## Work to complete
All lines below containing "Enter" are to be listed.

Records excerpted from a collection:

────────────────────

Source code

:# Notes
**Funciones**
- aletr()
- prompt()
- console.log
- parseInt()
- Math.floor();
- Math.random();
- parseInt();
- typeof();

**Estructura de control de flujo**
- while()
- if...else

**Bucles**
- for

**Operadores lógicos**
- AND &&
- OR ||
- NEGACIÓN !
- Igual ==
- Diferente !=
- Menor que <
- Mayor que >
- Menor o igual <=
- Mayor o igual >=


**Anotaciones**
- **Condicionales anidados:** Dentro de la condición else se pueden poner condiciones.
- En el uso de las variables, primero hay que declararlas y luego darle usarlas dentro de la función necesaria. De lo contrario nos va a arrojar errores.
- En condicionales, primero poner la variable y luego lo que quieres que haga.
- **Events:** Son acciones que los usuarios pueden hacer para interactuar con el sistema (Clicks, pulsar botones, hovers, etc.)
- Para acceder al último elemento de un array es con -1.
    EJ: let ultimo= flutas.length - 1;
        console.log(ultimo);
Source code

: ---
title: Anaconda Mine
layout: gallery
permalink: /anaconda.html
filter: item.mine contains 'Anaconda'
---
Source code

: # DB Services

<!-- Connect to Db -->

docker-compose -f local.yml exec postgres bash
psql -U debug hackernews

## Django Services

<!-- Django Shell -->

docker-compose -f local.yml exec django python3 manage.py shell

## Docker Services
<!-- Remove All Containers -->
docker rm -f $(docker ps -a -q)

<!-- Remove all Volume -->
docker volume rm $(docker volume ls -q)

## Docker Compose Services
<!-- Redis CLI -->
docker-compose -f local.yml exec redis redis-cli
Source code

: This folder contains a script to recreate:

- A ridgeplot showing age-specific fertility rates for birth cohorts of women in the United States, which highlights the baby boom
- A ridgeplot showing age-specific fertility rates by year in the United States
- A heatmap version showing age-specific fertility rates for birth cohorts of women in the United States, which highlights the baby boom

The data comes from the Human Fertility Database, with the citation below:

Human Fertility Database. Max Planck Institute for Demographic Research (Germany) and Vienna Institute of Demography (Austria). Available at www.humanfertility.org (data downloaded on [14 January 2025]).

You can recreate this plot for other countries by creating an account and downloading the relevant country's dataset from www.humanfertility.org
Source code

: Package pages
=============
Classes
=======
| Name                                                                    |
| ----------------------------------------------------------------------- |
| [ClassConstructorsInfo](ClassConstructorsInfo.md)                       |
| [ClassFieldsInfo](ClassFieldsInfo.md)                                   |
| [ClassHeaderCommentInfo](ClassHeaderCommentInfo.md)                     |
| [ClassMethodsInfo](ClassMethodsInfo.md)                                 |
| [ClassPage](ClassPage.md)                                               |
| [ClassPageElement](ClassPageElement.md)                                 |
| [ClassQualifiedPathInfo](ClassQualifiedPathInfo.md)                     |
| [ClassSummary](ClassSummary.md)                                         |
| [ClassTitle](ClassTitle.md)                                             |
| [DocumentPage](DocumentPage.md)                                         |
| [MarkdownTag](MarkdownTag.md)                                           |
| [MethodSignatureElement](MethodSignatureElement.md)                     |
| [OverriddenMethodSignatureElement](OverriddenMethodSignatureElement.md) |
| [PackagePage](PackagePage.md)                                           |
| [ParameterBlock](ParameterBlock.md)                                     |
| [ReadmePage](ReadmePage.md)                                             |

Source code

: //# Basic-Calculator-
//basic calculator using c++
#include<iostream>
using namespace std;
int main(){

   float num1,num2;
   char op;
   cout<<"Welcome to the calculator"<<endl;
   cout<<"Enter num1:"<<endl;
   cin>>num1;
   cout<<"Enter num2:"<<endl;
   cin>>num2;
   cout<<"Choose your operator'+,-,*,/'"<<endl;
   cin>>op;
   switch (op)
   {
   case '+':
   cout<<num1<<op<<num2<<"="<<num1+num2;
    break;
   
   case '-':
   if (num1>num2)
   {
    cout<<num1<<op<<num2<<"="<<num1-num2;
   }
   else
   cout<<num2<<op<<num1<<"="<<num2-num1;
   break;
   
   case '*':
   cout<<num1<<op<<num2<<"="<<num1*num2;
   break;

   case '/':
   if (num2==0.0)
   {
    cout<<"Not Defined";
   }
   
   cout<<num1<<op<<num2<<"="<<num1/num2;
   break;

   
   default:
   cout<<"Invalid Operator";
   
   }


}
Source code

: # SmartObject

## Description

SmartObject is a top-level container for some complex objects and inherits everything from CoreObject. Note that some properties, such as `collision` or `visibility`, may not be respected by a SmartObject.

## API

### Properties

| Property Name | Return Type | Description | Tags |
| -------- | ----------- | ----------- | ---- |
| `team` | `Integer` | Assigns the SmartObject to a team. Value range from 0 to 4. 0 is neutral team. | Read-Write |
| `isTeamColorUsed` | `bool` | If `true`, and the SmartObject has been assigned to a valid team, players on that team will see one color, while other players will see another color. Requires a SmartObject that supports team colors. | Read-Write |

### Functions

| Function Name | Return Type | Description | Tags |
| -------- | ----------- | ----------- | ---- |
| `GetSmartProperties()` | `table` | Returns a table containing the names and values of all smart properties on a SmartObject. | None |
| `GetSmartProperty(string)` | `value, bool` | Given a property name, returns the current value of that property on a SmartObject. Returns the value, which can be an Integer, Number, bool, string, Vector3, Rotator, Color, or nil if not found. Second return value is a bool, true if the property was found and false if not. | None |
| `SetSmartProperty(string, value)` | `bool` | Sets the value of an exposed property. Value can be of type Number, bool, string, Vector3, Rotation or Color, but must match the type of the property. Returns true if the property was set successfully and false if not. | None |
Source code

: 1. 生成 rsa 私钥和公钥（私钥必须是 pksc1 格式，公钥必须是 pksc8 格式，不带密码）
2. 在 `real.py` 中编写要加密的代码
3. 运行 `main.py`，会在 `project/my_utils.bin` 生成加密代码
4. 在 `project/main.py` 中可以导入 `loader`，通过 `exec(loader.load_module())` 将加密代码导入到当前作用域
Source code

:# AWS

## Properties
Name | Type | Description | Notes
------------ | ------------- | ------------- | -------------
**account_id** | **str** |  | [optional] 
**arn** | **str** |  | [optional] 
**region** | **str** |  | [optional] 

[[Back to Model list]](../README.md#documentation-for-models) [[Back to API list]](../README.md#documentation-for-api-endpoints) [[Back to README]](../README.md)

────────────────────

## Written response
   cout<<"Enter num1:"<<endl;
   cout<<"Enter num2:"<<endl;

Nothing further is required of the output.